Aplicación clinicorradiológica del uso de la tomografía computarizada craneal de tecnología espectral en el manejo del ictus isquémico agudo tras trombectomía mecánica


Introducción. El ictus isquémico agudo es una de las principales causas globales de morbimortalidad. La trombectomía mecánica ha mejorado el pronóstico funcional de esta patología; sin embargo, la transformación hemorrágica es una complicación frecuente. La tomografía computarizada (TC) de tecnología espectral, como prueba de neuroimagen de control, diferencia la extravasación de contraste de la transformación hemorrágica gracias al diferente comportamiento de los materiales a la energía dual, y esta distinción es de utilidad en su manejo clinicoterapéutico.

Material y métodos.
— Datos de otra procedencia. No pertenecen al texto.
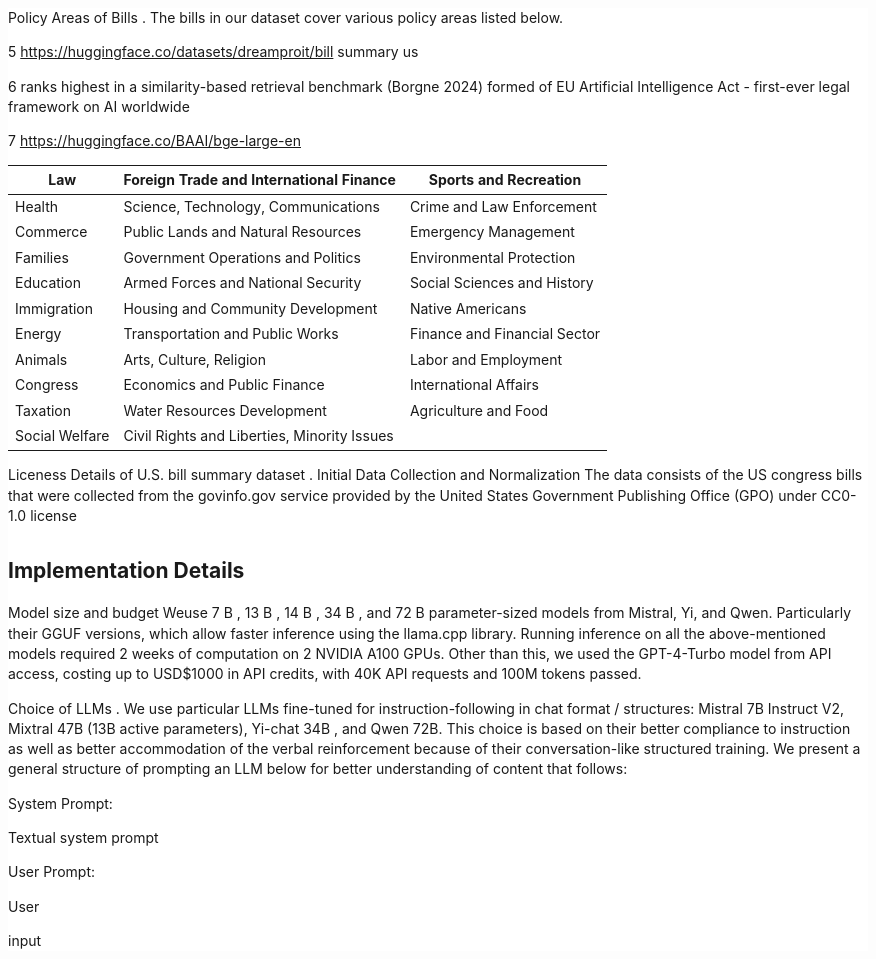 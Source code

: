 Policy Areas of Bills . The bills in our dataset cover various policy areas listed below.

5 https://huggingface.co/datasets/dreamproit/bill summary us

6 ranks highest in a similarity-based retrieval benchmark (Borgne 2024) formed of EU Artificial Intelligence Act - first-ever legal framework on AI worldwide

7 https://huggingface.co/BAAI/bge-large-en

| Law            | Foreign Trade and International Finance     | Sports and Recreation        |
|----------------|---------------------------------------------|------------------------------|
| Health         | Science, Technology, Communications         | Crime and Law Enforcement    |
| Commerce       | Public Lands and Natural Resources          | Emergency Management         |
| Families       | Government Operations and Politics          | Environmental Protection     |
| Education      | Armed Forces and National Security          | Social Sciences and History  |
| Immigration    | Housing and Community Development           | Native Americans             |
| Energy         | Transportation and Public Works             | Finance and Financial Sector |
| Animals        | Arts, Culture, Religion                     | Labor and Employment         |
| Congress       | Economics and Public Finance                | International Affairs        |
| Taxation       | Water Resources Development                 | Agriculture and Food         |
| Social Welfare | Civil Rights and Liberties, Minority Issues |                              |

Liceness Details of U.S. bill summary dataset . Initial Data Collection and Normalization The data consists of the US congress bills that were collected from the govinfo.gov service provided by the United States Government Publishing Office (GPO) under CC0-1.0 license

## Implementation Details

Model size and budget Weuse 7 B , 13 B , 14 B , 34 B , and 72 B parameter-sized models from Mistral, Yi, and Qwen. Particularly their GGUF versions, which allow faster inference using the llama.cpp library. Running inference on all the above-mentioned models required 2 weeks of computation on 2 NVIDIA A100 GPUs. Other than this, we used the GPT-4-Turbo model from API access, costing up to USD$1000 in API credits, with 40K API requests and 100M tokens passed.

Choice of LLMs . We use particular LLMs fine-tuned for instruction-following in chat format / structures: Mistral 7B Instruct V2, Mixtral 47B (13B active parameters), Yi-chat 34B , and Qwen 72B. This choice is based on their better compliance to instruction as well as better accommodation of the verbal reinforcement because of their conversation-like structured training. We present a general structure of prompting an LLM below for better understanding of content that follows:

System Prompt:

Textual system prompt

User Prompt:

User

input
Estudio unicéntrico, observacional y retrospectivo, en el cual se investigó, mediante el acceso a una base de datos disociada y a la historia clínica, la presencia de una serie de variables clínicas, radiológicas y terapéuticas en los pacientes con ictus isquémico agudo que fueron tratados con trombectomía mecánica en nuestro hospital entre julio de 2022 y marzo de 2023.

Resultados. De los 155 pacientes incluidos, se realizó una TC craneal espectral en 63 y convencional en 75. En el grupo de TC espectral se detectaron 21 imágenes hiperdensas y en el grupo de TC convencional fueron 28. En el 42,8% de los casos en los que se detectó una hiperdensidad en el grupo de TC convencional no se pudo distinguir entre extravasación de contraste y transformación hemorrágica, en comparación con el 4,8% del grupo de TC espectral (p < 0,001).

Conclusiones. La TC espectral confiere una gran confianza diagnóstica al radiólogo para establecer el tipo de hiperdensidad detectada y, por ello, proporciona también una gran confianza terapéutica al neurólogo para reiniciar precozmente la anticoagulación.

Palabras clave. Accidente cerebrovascular isquémico. Extravasación de materiales terapéuticos y diagnósticos. Fibrilación auricular. Imagen radiográfica por emisión de doble fotón. Tomografía computarizada por rayos X. Trombectomía.